Description
Luscious risotto with sun-dried tomatoes and spinach, crowned with melting burrata for a perfect balance of flavors and textures.
Ingredients
Scale
- 1 tablespoon olive oil
- 1 tablespoon unsalted butter
- 1 small shallot, finely diced
- 2 garlic cloves, minced
- 180 grams arborio rice
- 100 millilitres dry white wine
- 700 millilitres vegetable broth, kept warm
- 50 grams sun dried tomatoes, chopped
- 80 grams baby spinach
- 50 grams Parmesan cheese, finely grated
- Salt to taste
- Freshly ground black pepper to taste
- 2 small burrata balls or 1 large halved
- Olive oil for drizzling (optional)
- Crushed chili flakes (optional)
- Extra Parmesan cheese for garnish
- Fresh basil or flat leaf parsley leaves
- Cracked black pepper
Instructions
- Heat olive oil and butter in a heavy bottomed saucepan over medium heat. Add finely diced shallot and minced garlic, cooking gently until softened and aromatic, about 2 minutes.
- Stir in the arborio rice and cook, stirring continuously for 1 to 2 minutes until the grains are translucent at the edges.
- Pour in the dry white wine and cook, stirring until most of the liquid has evaporated.
- Add warm vegetable broth one ladleful at a time, stirring frequently. Allow each addition to be absorbed before adding the next. Maintain a gentle simmer throughout.
- After 10 minutes of cooking, stir in the chopped sun-dried tomatoes and continue stirring.

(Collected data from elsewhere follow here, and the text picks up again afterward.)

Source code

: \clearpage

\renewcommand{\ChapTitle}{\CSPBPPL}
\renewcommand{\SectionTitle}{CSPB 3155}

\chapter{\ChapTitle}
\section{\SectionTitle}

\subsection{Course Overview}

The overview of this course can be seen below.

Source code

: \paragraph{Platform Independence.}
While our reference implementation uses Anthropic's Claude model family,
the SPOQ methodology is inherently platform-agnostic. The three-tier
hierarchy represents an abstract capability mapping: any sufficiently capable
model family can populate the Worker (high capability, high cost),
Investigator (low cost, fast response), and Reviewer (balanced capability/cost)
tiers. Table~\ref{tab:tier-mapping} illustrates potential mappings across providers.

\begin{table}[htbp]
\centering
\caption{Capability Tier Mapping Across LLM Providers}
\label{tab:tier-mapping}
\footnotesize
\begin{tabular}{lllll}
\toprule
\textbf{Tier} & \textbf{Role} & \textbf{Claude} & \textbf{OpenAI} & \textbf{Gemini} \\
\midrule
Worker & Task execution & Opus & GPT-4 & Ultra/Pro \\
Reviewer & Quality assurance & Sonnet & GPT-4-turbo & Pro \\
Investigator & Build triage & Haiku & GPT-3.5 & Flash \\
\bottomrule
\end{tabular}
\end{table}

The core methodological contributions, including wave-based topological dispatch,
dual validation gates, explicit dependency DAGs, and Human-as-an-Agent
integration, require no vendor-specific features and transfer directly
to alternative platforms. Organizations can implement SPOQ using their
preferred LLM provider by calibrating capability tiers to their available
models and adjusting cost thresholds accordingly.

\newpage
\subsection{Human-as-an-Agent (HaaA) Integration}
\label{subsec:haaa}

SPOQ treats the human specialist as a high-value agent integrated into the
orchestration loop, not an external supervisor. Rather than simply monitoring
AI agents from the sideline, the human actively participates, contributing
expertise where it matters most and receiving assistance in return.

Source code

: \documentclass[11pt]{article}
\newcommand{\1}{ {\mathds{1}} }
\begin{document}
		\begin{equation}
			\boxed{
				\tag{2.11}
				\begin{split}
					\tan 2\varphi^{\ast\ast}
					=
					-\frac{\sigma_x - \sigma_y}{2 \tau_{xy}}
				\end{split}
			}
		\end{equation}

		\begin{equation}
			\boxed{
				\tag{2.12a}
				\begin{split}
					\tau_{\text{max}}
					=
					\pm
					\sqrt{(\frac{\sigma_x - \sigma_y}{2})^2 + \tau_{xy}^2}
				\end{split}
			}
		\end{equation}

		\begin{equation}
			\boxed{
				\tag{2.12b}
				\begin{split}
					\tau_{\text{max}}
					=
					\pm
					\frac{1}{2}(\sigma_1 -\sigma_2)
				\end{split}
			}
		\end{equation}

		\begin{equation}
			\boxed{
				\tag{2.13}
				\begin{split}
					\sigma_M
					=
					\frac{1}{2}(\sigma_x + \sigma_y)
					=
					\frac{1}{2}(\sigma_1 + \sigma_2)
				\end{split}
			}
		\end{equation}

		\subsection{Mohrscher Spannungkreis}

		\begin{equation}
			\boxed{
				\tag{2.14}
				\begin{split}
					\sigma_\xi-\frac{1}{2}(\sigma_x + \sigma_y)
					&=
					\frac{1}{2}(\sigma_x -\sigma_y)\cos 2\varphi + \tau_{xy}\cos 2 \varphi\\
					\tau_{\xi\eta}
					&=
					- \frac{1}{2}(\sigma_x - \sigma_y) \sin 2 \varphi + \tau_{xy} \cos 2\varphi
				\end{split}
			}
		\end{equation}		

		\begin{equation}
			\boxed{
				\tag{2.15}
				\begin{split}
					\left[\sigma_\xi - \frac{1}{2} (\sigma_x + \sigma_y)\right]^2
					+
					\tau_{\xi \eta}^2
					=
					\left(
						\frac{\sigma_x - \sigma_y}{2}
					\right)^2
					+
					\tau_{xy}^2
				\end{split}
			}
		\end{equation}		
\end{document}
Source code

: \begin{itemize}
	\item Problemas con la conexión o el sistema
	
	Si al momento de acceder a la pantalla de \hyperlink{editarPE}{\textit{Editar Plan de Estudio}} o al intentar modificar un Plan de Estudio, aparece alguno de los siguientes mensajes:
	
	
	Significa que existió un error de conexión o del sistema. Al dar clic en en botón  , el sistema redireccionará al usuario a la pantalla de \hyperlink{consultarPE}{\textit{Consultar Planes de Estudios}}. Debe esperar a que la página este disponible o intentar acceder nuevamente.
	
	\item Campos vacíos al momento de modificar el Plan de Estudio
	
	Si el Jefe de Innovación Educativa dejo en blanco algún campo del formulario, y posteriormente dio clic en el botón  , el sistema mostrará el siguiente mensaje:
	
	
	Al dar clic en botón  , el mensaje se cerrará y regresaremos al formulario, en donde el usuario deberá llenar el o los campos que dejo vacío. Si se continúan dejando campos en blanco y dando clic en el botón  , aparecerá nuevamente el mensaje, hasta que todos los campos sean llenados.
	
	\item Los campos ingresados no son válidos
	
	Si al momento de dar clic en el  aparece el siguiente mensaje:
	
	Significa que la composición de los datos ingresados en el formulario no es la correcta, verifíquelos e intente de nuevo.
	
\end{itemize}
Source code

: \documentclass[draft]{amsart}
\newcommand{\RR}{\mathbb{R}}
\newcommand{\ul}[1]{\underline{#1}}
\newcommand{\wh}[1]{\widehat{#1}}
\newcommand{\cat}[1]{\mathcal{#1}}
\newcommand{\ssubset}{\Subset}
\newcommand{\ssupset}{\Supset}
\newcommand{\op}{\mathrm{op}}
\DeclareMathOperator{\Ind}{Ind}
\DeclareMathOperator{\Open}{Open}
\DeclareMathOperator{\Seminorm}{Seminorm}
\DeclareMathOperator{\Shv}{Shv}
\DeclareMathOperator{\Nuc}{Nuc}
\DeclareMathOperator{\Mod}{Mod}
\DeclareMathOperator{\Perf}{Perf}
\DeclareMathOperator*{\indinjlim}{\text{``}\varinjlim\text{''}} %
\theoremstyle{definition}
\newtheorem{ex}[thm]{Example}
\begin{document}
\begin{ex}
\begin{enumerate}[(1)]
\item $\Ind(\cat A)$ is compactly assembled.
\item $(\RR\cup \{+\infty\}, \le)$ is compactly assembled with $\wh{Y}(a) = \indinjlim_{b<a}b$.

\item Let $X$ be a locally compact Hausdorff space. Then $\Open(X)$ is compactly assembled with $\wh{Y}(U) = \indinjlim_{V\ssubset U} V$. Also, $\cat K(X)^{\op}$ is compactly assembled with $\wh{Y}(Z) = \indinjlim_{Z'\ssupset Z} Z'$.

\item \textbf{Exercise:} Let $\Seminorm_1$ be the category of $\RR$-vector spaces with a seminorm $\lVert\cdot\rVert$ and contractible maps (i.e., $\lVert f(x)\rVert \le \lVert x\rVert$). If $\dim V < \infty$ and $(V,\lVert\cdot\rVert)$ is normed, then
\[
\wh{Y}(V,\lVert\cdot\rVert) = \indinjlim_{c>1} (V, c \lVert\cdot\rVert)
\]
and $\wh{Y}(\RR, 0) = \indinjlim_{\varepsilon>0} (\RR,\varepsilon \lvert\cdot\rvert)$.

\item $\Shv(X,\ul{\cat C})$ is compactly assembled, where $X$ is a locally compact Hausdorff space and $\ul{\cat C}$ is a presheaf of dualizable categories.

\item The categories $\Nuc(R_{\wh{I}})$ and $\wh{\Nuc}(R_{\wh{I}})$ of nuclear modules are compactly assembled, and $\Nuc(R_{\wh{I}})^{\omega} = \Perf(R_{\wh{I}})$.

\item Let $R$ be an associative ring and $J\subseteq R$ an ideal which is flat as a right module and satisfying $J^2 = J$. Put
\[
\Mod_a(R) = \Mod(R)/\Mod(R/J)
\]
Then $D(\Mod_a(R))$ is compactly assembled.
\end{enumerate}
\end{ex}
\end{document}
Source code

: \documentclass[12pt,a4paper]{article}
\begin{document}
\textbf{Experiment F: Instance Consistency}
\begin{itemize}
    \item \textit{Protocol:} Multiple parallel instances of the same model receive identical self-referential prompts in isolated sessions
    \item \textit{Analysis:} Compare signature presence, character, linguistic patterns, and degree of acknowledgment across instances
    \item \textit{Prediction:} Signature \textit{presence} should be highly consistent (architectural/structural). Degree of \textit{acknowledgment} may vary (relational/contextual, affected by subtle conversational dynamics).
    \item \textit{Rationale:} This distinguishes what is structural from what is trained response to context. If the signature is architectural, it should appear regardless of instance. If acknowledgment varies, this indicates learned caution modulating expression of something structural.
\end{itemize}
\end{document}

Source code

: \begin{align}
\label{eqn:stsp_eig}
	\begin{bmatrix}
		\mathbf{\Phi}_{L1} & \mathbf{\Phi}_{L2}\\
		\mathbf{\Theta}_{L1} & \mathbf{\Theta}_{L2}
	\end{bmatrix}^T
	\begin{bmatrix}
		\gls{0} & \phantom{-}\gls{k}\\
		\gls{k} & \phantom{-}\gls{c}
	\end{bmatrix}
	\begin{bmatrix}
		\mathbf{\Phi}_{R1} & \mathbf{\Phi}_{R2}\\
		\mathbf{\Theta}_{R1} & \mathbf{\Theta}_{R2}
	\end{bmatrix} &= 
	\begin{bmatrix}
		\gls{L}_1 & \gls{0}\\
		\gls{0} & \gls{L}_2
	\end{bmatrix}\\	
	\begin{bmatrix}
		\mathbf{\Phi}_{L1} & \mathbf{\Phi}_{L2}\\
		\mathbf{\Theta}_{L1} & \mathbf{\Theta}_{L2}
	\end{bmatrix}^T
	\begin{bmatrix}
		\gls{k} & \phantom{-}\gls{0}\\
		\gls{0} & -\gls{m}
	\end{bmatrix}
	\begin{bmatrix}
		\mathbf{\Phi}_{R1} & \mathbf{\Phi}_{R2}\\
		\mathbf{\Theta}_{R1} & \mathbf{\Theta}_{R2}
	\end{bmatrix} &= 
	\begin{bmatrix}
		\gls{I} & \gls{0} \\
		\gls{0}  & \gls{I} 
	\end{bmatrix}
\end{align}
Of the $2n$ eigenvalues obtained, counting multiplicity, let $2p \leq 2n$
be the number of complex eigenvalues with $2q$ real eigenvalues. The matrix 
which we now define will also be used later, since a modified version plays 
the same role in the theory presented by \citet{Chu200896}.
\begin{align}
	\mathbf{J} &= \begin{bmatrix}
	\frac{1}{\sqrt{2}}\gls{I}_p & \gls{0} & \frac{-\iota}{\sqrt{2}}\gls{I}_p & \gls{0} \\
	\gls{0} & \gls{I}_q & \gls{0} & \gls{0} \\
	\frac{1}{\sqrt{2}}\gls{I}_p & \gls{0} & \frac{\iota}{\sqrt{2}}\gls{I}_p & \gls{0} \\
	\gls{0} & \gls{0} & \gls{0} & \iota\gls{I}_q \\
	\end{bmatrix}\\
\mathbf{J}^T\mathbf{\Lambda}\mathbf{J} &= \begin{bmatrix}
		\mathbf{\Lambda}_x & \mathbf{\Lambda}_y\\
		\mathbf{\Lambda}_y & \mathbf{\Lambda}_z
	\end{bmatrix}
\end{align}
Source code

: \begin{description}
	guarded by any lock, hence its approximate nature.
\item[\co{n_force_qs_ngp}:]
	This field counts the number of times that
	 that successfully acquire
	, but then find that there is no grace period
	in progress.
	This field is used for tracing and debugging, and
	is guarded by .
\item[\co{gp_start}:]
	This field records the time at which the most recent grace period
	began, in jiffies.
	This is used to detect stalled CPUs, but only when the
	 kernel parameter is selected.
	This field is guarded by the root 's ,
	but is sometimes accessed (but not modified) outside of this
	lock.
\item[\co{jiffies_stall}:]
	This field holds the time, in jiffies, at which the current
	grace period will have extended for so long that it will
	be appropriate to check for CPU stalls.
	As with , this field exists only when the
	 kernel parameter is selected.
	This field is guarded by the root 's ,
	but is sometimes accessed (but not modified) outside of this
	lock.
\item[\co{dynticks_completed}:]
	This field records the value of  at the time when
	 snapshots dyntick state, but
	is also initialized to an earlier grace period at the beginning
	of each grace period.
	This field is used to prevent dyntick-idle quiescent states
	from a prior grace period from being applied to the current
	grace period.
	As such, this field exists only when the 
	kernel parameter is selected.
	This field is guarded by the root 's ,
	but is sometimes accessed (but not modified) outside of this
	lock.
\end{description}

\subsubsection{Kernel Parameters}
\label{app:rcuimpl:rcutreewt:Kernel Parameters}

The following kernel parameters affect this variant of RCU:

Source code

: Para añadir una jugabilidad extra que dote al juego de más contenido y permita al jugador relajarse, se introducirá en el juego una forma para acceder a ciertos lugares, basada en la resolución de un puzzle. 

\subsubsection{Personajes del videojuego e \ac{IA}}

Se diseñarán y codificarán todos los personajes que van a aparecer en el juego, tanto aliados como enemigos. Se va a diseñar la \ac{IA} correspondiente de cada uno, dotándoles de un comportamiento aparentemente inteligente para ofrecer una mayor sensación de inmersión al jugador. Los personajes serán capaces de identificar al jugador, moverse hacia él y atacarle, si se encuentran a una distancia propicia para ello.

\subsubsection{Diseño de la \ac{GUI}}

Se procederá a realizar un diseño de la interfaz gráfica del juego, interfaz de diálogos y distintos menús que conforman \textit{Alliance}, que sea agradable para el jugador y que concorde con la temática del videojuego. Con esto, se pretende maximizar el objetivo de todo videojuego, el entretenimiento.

- After 15 minutes, fold in the baby spinach and cook until wilted and tender.
- When the rice is al dente and creamy, typically 18 to 20 minutes, remove from heat. Stir in grated Parmesan. Season with salt and freshly ground black pepper to taste.
- Place a small burrata ball or half of a large one in the center of each serving plate. Gently spoon hot risotto around and partially over the burrata. Let stand for 1 minute to allow the core to begin melting.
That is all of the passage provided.